2. Russell IJ. Substance P and fibromyalgia. J Musculoskeletal Pain.
1998;6:29-35.
3. Moldofsky H, Scarisbrick P, England R, et al. Musculoskeletal
symptom and non-REM sleep disturbance in patients with fibrositis
syndrome and healthy subjects. Psychosom Med. 1975;37:341-351.
4. Wolfe F, Ross K, Anderson J, et al. The prevalence and characteristics
of fibromyalgia in the general population. Arthritis Rheum. 1995;38:19-28.

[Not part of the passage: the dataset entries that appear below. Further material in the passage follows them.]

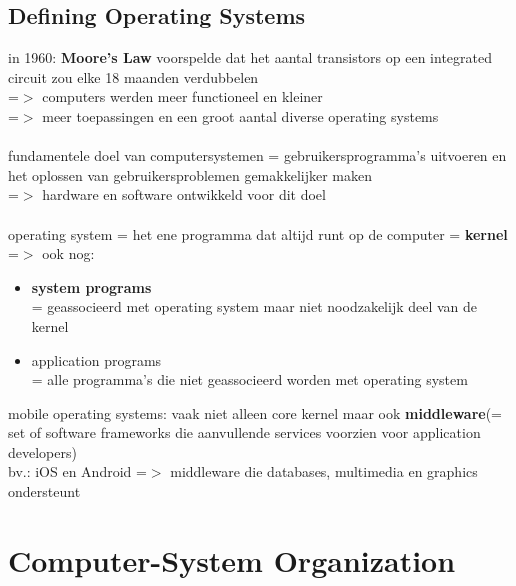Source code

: \documentclass{report}
\begin{document}
\subsection{Defining Operating Systems}
in 1960: \textbf{Moore's Law} voorspelde dat het aantal transistors op een integrated circuit zou elke 18 maanden verdubbelen
\\=$>$ computers werden meer functioneel en kleiner 
\\=$>$ meer toepassingen en een groot aantal diverse operating systems
\\
\\fundamentele doel van computersystemen = gebruikersprogramma's uitvoeren en het oplossen van gebruikersproblemen gemakkelijker maken
\\ =$>$ hardware en software ontwikkeld voor dit doel
\\
\\operating system = het ene programma dat altijd runt op de computer = \textbf{kernel}
\\=$>$ ook nog: 
\begin{itemize}
\item \textbf{system programs}
\\= geassocieerd met operating system maar niet noodzakelijk deel van de kernel
\item application programs
\\= alle programma's die niet geassocieerd worden met operating system
\end{itemize}
mobile operating systems: vaak niet alleen core kernel maar ook \textbf{middleware}(= set of software frameworks die aanvullende services voorzien voor application developers)
\\bv.: iOS en Android =$>$ middleware die databases, multimedia en graphics ondersteunt

\section{Computer-System Organization}
\end{document}
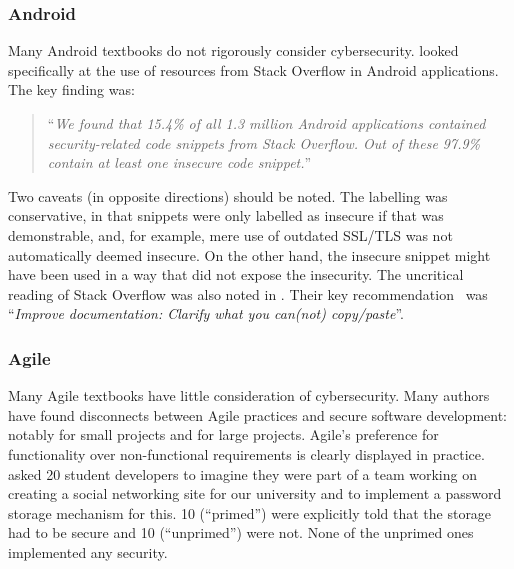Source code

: \documentclass[sigconf]{acmart}
\begin{document}
\subsubsection{Android}\label{sec:Android}
Many Android textbooks do not rigorously consider cybersecurity. \cite{Fischeretal2017a} looked specifically at the use of resources from Stack Overflow in Android applications. The key finding was:

\begin{quote}
	``{\emph{We found that 15.4\% of all 1.3 million Android applications
			contained security-related code snippets from
			Stack Overflow. Out of these 97.9\% contain at least one
			insecure code snippet.}}''
\end{quote}

Two caveats (in opposite directions) should be noted. The labelling was conservative, in that snippets were only labelled as insecure if that was demonstrable, and, for example, mere use of outdated SSL/TLS was not automatically deemed insecure. On the other hand, the insecure snippet might have been used in a way that did not expose the insecurity. The uncritical reading of Stack Overflow was also noted in \cite[Slide 29]{Votipkaetal2019a}. Their key recommendation~\cite[Slide 32]{Votipkaetal2019a} was ``{\emph{Improve documentation: Clarify what you can(not) copy/paste}}''. 

\subsubsection{Agile}
Many Agile textbooks have little consideration of cybersecurity. Many authors have found disconnects between Agile practices and secure software development: notably \cite{Bartsch2011a} for small projects and \cite{vanderHeijden:2018:EPS:3239235.3267426} for large projects. Agile's preference for functionality over non-functional requirements is clearly displayed in practice. \cite{Naiakshinaetal2017a} asked 20 student developers to imagine they were part of a team working on creating a social networking site for our university and to implement a password storage mechanism for this. 10 (``primed'') were explicitly told that the storage had to be secure and 10 (``unprimed'') were not. None of the unprimed ones implemented any security. 
\end{document}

5. Bondy B, Speath M, Offenbaecher M. The T102C polymorphism of
the 5-HT2A-receptor gene in fibromyalgia. Neurobiol Dis. 1999;6:433-439.
6. Yunus MB, Khan MA, Rawlings K.K, et al. Genetic linkage analysis
of multicase families with fibromyalgia syndrome. J Rheumatol. 1999;
26:408-412.
7. Yunus MD. Muscle biopsy findings in primary fibromyalgia and
other forms of non articular rheumatism. Rheumatic Dis Clin North
Am: Controversies in Fibromyalgia and Related Conditions. 1989;15:115-134.
8. Starlanyl D, Copeland ME. Fibromyalgia and Chronic Myofascial
Pain Syndrome: A Survival Manual. Oakland CA: New Harbinger Publ
Inc. 1996;ch 23:219-227;ch 28:267-276.